In 2007, Meltzer received an Investigator Award in Health Policy Research from RWJF to quantify the history of hospitalists (physicians who specialize in the medical care of hospitalized patients).

“The [Generalist Physician Faculty Scholars] program provided a great set of people for me to interact with. I learned from them in a variety of ways, from their areas of expertise to how they managed their careers and lives,” said Meltzer.

RWJF Perspective: The Robert Wood Johnson Foundation established the Generalist Physician Faculty Scholars Program to create a cadre of respected generalist leaders in medical schools who would be in a position to influence curriculum, admissions and scholarship. Junior faculty in family medicine, internal medicine and pediatrics conducted research and built their careers under the guidance of mentors.

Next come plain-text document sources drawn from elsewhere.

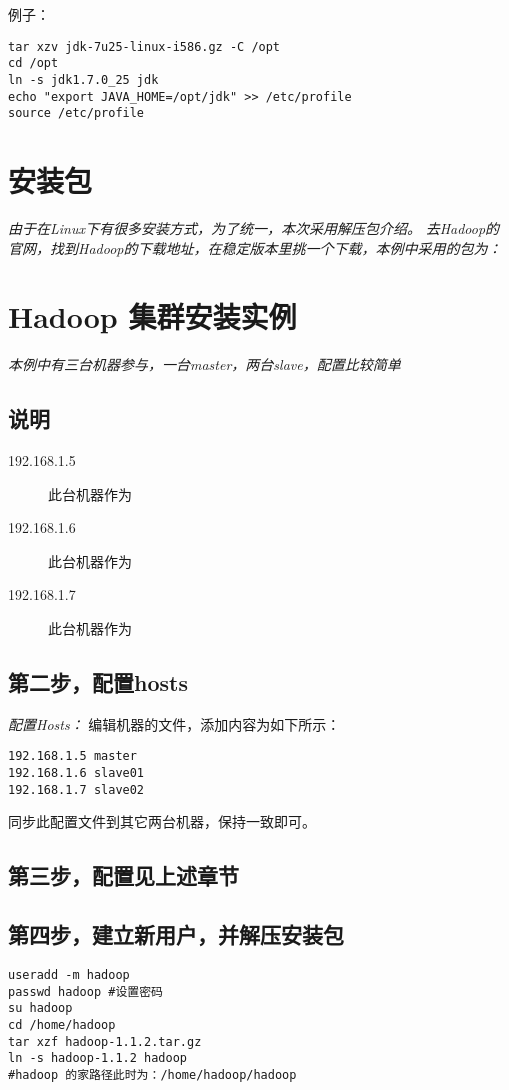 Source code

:\documentclass{article}
\begin{document}
\textsf{例子：}
\begin{verbatim}
tar xzv jdk-7u25-linux-i586.gz -C /opt
cd /opt
ln -s jdk1.7.0_25 jdk
echo "export JAVA_HOME=/opt/jdk" >> /etc/profile
source /etc/profile
\end{verbatim}

\section{安装包}
\textit{由于在Linux下有很多安装方式，为了统一，本次采用解压包介绍。}
\textit{去Hadoop的官网，找到Hadoop的下载地址，在稳定版本里挑一个下载，本例中采用的包为：}


\section{Hadoop 集群安装实例}
\textit{本例中有三台机器参与，一台master，两台slave，配置比较简单}

\subsection{说明}
\begin{description}
\item[192.168.1.5] 此台机器作为
\item[192.168.1.6] 此台机器作为
\item[192.168.1.7] 此台机器作为
\end{description}

\subsection{第二步，配置hosts}
\textit{配置Hosts：}
编辑机器的文件，添加内容为如下所示：

\begin{verbatim}
192.168.1.5 master
192.168.1.6 slave01
192.168.1.7 slave02
\end{verbatim}

同步此配置文件到其它两台机器，保持一致即可。

\subsection{第三步，配置见上述章节}

\subsection{第四步，建立新用户，并解压安装包}
\begin{verbatim}
useradd -m hadoop
passwd hadoop #设置密码
su hadoop
cd /home/hadoop
tar xzf hadoop-1.1.2.tar.gz 
ln -s hadoop-1.1.2 hadoop
#hadoop 的家路径此时为：/home/hadoop/hadoop
\end{verbatim}
\end{document}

“Given the shortage of primary care physicians, we need innovative approaches to encourage medical students to choose careers in generalist fields. The Generalist Physician Faculty Scholars Program was designed to emphasize a scholarly foundation for generalism and improve the quality of the education provided to students who choose this important career path,” said Pamela S. Dickson, MBA, assistant vice president of RWJF’s Health Care Group.

When the program ended in 2008, RWJF created the Robert Wood Johnson Physician Faculty Scholars Program to strengthen the leadership and academic productivity of junior medical school faculty who are dedicated to improving health and health care. It is open not only to generalists, but all physicians.